# TASK DETAILS:
Starting at the top of the listing below, copy each line exactly, stopping after the line that contains "aprenderás lo siguiente:**".

# RECORDS PROVIDED:
=-=-=-=-=
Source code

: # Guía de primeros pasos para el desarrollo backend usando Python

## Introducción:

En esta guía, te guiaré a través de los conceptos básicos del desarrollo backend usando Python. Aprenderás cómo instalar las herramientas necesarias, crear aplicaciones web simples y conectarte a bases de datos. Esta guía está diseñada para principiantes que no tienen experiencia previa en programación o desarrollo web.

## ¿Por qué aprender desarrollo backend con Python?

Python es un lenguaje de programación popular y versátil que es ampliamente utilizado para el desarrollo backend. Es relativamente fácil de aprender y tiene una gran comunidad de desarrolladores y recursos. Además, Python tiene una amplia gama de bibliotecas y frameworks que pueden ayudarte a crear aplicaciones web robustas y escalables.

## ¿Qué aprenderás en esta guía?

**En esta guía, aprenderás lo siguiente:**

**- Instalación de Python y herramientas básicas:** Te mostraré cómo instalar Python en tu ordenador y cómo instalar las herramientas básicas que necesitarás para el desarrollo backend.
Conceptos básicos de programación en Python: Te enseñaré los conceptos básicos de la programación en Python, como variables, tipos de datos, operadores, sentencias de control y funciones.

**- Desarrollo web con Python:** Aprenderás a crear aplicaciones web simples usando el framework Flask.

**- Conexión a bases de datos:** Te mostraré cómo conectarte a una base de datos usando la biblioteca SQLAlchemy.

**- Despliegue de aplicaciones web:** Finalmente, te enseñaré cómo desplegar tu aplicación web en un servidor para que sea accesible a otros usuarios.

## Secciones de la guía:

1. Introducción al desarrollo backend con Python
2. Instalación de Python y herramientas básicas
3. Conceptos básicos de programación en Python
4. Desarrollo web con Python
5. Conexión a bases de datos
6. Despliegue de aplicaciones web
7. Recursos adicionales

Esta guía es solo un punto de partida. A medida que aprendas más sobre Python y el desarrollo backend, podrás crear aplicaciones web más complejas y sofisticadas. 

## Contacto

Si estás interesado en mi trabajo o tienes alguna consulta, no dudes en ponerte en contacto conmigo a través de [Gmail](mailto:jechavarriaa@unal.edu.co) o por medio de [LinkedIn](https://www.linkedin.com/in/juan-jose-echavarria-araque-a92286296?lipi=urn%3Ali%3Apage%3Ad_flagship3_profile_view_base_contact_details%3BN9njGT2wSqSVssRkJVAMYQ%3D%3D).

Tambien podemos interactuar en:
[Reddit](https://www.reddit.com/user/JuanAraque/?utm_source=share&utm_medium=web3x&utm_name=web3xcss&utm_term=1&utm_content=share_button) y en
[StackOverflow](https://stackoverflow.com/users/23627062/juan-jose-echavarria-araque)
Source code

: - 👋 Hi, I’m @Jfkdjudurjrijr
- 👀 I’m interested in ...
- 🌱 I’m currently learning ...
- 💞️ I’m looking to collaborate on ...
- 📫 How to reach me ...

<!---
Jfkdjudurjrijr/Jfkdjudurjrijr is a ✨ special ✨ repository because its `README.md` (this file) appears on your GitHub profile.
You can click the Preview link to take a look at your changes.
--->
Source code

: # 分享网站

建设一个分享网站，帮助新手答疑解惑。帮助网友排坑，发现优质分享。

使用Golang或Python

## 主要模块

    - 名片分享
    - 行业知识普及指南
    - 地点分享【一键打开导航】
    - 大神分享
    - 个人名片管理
=-=-=-=-=
# OUTPUT BELOW:
Source code

: # Guía de primeros pasos para el desarrollo backend usando Python

## Introducción:

En esta guía, te guiaré a través de los conceptos básicos del desarrollo backend usando Python. Aprenderás cómo instalar las herramientas necesarias, crear aplicaciones web simples y conectarte a bases de datos. Esta guía está diseñada para principiantes que no tienen experiencia previa en programación o desarrollo web.

## ¿Por qué aprender desarrollo backend con Python?

Python es un lenguaje de programación popular y versátil que es ampliamente utilizado para el desarrollo backend. Es relativamente fácil de aprender y tiene una gran comunidad de desarrolladores y recursos. Además, Python tiene una amplia gama de bibliotecas y frameworks que pueden ayudarte a crear aplicaciones web robustas y escalables.

## ¿Qué aprenderás en esta guía?

**En esta guía, aprenderás lo siguiente:**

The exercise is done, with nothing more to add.